#### Stored data entries:
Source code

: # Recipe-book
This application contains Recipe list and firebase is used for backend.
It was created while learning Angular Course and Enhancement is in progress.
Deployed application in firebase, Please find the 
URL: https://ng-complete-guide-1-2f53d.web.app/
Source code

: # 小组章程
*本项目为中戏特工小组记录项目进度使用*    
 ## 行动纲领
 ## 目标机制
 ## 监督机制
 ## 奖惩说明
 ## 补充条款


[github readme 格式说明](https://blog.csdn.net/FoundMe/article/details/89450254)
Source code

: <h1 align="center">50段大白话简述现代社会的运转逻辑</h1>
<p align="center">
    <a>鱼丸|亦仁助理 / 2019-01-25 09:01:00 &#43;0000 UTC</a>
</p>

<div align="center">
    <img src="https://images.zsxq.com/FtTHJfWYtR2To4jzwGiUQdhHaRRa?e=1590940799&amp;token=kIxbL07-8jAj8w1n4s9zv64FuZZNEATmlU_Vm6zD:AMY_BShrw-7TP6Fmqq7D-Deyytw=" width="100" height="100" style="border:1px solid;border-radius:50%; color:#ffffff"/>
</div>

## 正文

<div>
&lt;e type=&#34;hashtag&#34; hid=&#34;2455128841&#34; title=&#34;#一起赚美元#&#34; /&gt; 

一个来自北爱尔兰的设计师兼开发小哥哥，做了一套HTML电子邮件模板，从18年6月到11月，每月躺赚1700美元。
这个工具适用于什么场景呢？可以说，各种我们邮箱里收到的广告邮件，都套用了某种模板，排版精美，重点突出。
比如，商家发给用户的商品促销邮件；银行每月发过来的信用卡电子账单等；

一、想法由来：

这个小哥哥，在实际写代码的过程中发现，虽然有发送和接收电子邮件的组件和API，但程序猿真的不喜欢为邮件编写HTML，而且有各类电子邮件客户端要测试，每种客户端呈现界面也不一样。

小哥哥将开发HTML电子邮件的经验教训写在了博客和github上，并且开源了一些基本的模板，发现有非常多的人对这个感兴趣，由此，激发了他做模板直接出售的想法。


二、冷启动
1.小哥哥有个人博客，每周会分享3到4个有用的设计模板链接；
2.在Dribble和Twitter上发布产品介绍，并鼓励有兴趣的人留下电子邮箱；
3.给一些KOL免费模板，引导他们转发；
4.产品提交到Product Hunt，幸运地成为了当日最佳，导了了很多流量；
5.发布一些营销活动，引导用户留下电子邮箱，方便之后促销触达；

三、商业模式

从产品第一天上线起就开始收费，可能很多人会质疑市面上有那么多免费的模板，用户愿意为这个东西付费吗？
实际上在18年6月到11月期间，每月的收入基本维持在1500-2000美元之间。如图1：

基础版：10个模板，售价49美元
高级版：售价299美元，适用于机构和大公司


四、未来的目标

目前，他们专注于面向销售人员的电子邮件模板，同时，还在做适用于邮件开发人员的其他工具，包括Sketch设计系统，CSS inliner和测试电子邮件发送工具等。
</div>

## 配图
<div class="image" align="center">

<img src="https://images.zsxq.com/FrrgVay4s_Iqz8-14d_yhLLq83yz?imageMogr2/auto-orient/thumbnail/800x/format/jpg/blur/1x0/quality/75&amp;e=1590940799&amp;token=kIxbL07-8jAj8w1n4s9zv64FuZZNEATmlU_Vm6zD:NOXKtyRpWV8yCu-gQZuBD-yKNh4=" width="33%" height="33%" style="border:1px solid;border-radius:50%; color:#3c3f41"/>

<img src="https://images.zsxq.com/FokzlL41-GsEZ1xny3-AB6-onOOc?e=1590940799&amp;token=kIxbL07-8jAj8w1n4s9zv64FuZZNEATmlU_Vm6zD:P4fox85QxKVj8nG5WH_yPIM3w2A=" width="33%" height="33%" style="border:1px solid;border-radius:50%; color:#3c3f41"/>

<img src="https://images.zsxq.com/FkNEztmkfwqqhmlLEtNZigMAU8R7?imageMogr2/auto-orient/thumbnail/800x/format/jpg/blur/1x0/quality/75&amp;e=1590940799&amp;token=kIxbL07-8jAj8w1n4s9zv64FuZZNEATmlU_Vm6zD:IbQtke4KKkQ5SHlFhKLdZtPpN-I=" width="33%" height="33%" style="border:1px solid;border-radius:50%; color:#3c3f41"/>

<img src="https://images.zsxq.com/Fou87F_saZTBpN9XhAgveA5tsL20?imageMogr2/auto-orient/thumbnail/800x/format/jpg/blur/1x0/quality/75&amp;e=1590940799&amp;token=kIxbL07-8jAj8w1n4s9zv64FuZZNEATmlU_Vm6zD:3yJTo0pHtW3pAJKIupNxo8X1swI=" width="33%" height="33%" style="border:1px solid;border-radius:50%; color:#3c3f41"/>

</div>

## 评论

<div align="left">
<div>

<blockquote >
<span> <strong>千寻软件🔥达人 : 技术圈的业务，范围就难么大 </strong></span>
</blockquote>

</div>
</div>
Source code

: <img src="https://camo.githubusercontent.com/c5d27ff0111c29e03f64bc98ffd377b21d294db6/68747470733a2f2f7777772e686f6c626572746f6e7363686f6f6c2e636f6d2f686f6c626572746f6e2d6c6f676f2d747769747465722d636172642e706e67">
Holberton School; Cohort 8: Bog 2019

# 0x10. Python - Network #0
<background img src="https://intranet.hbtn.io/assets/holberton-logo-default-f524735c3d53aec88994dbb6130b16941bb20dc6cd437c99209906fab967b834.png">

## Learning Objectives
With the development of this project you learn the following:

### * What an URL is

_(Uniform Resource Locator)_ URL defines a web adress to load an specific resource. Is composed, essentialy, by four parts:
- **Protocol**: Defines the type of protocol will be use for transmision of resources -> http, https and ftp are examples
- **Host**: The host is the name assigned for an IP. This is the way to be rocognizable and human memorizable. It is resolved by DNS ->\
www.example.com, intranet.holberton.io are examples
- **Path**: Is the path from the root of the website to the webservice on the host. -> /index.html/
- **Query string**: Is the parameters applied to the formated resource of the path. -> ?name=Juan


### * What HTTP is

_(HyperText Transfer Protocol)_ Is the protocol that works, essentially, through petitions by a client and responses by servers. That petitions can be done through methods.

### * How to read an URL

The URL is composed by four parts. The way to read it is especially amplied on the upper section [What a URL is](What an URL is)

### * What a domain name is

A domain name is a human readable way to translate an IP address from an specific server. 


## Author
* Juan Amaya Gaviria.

#### Exercise objective:
After reading the data, retype all of it exactly as it reads.

#### Task solution:
Source code

: # Recipe-book
This application contains Recipe list and firebase is used for backend.
It was created while learning Angular Course and Enhancement is in progress.
Deployed application in firebase, Please find the 
URL: https://ng-complete-guide-1-2f53d.web.app/
Source code

: # 小组章程
*本项目为中戏特工小组记录项目进度使用*    
 ## 行动纲领
 ## 目标机制
 ## 监督机制
 ## 奖惩说明
 ## 补充条款


[github readme 格式说明](https://blog.csdn.net/FoundMe/article/details/89450254)
Source code

: <h1 align="center">50段大白话简述现代社会的运转逻辑</h1>
<p align="center">
    <a>鱼丸|亦仁助理 / 2019-01-25 09:01:00 &#43;0000 UTC</a>
</p>

<div align="center">
    <img src="https://images.zsxq.com/FtTHJfWYtR2To4jzwGiUQdhHaRRa?e=1590940799&amp;token=kIxbL07-8jAj8w1n4s9zv64FuZZNEATmlU_Vm6zD:AMY_BShrw-7TP6Fmqq7D-Deyytw=" width="100" height="100" style="border:1px solid;border-radius:50%; color:#ffffff"/>
</div>

## 正文

<div>
&lt;e type=&#34;hashtag&#34; hid=&#34;2455128841&#34; title=&#34;#一起赚美元#&#34; /&gt; 

一个来自北爱尔兰的设计师兼开发小哥哥，做了一套HTML电子邮件模板，从18年6月到11月，每月躺赚1700美元。
这个工具适用于什么场景呢？可以说，各种我们邮箱里收到的广告邮件，都套用了某种模板，排版精美，重点突出。
比如，商家发给用户的商品促销邮件；银行每月发过来的信用卡电子账单等；

一、想法由来：

这个小哥哥，在实际写代码的过程中发现，虽然有发送和接收电子邮件的组件和API，但程序猿真的不喜欢为邮件编写HTML，而且有各类电子邮件客户端要测试，每种客户端呈现界面也不一样。

小哥哥将开发HTML电子邮件的经验教训写在了博客和github上，并且开源了一些基本的模板，发现有非常多的人对这个感兴趣，由此，激发了他做模板直接出售的想法。


二、冷启动
1.小哥哥有个人博客，每周会分享3到4个有用的设计模板链接；
2.在Dribble和Twitter上发布产品介绍，并鼓励有兴趣的人留下电子邮箱；
3.给一些KOL免费模板，引导他们转发；
4.产品提交到Product Hunt，幸运地成为了当日最佳，导了了很多流量；
5.发布一些营销活动，引导用户留下电子邮箱，方便之后促销触达；

三、商业模式

从产品第一天上线起就开始收费，可能很多人会质疑市面上有那么多免费的模板，用户愿意为这个东西付费吗？
实际上在18年6月到11月期间，每月的收入基本维持在1500-2000美元之间。如图1：

基础版：10个模板，售价49美元
高级版：售价299美元，适用于机构和大公司


四、未来的目标

目前，他们专注于面向销售人员的电子邮件模板，同时，还在做适用于邮件开发人员的其他工具，包括Sketch设计系统，CSS inliner和测试电子邮件发送工具等。
</div>

## 配图
<div class="image" align="center">

<img src="https://images.zsxq.com/FrrgVay4s_Iqz8-14d_yhLLq83yz?imageMogr2/auto-orient/thumbnail/800x/format/jpg/blur/1x0/quality/75&amp;e=1590940799&amp;token=kIxbL07-8jAj8w1n4s9zv64FuZZNEATmlU_Vm6zD:NOXKtyRpWV8yCu-gQZuBD-yKNh4=" width="33%" height="33%" style="border:1px solid;border-radius:50%; color:#3c3f41"/>

<img src="https://images.zsxq.com/FokzlL41-GsEZ1xny3-AB6-onOOc?e=1590940799&amp;token=kIxbL07-8jAj8w1n4s9zv64FuZZNEATmlU_Vm6zD:P4fox85QxKVj8nG5WH_yPIM3w2A=" width="33%" height="33%" style="border:1px solid;border-radius:50%; color:#3c3f41"/>

<img src="https://images.zsxq.com/FkNEztmkfwqqhmlLEtNZigMAU8R7?imageMogr2/auto-orient/thumbnail/800x/format/jpg/blur/1x0/quality/75&amp;e=1590940799&amp;token=kIxbL07-8jAj8w1n4s9zv64FuZZNEATmlU_Vm6zD:IbQtke4KKkQ5SHlFhKLdZtPpN-I=" width="33%" height="33%" style="border:1px solid;border-radius:50%; color:#3c3f41"/>

<img src="https://images.zsxq.com/Fou87F_saZTBpN9XhAgveA5tsL20?imageMogr2/auto-orient/thumbnail/800x/format/jpg/blur/1x0/quality/75&amp;e=1590940799&amp;token=kIxbL07-8jAj8w1n4s9zv64FuZZNEATmlU_Vm6zD:3yJTo0pHtW3pAJKIupNxo8X1swI=" width="33%" height="33%" style="border:1px solid;border-radius:50%; color:#3c3f41"/>

</div>

## 评论

<div align="left">
<div>

<blockquote >
<span> <strong>千寻软件🔥达人 : 技术圈的业务，范围就难么大 </strong></span>
</blockquote>

</div>
</div>
Source code

: <img src="https://camo.githubusercontent.com/c5d27ff0111c29e03f64bc98ffd377b21d294db6/68747470733a2f2f7777772e686f6c626572746f6e7363686f6f6c2e636f6d2f686f6c626572746f6e2d6c6f676f2d747769747465722d636172642e706e67">
Holberton School; Cohort 8: Bog 2019

# 0x10. Python - Network #0
<background img src="https://intranet.hbtn.io/assets/holberton-logo-default-f524735c3d53aec88994dbb6130b16941bb20dc6cd437c99209906fab967b834.png">

## Learning Objectives
With the development of this project you learn the following:

### * What an URL is

_(Uniform Resource Locator)_ URL defines a web adress to load an specific resource. Is composed, essentialy, by four parts:
- **Protocol**: Defines the type of protocol will be use for transmision of resources -> http, https and ftp are examples
- **Host**: The host is the name assigned for an IP. This is the way to be rocognizable and human memorizable. It is resolved by DNS ->\
www.example.com, intranet.holberton.io are examples
- **Path**: Is the path from the root of the website to the webservice on the host. -> /index.html/
- **Query string**: Is the parameters applied to the formated resource of the path. -> ?name=Juan


### * What HTTP is

_(HyperText Transfer Protocol)_ Is the protocol that works, essentially, through petitions by a client and responses by servers. That petitions can be done through methods.

### * How to read an URL

The URL is composed by four parts. The way to read it is especially amplied on the upper section [What a URL is](What an URL is)

### * What a domain name is

A domain name is a human readable way to translate an IP address from an specific server. 


## Author
* Juan Amaya Gaviria.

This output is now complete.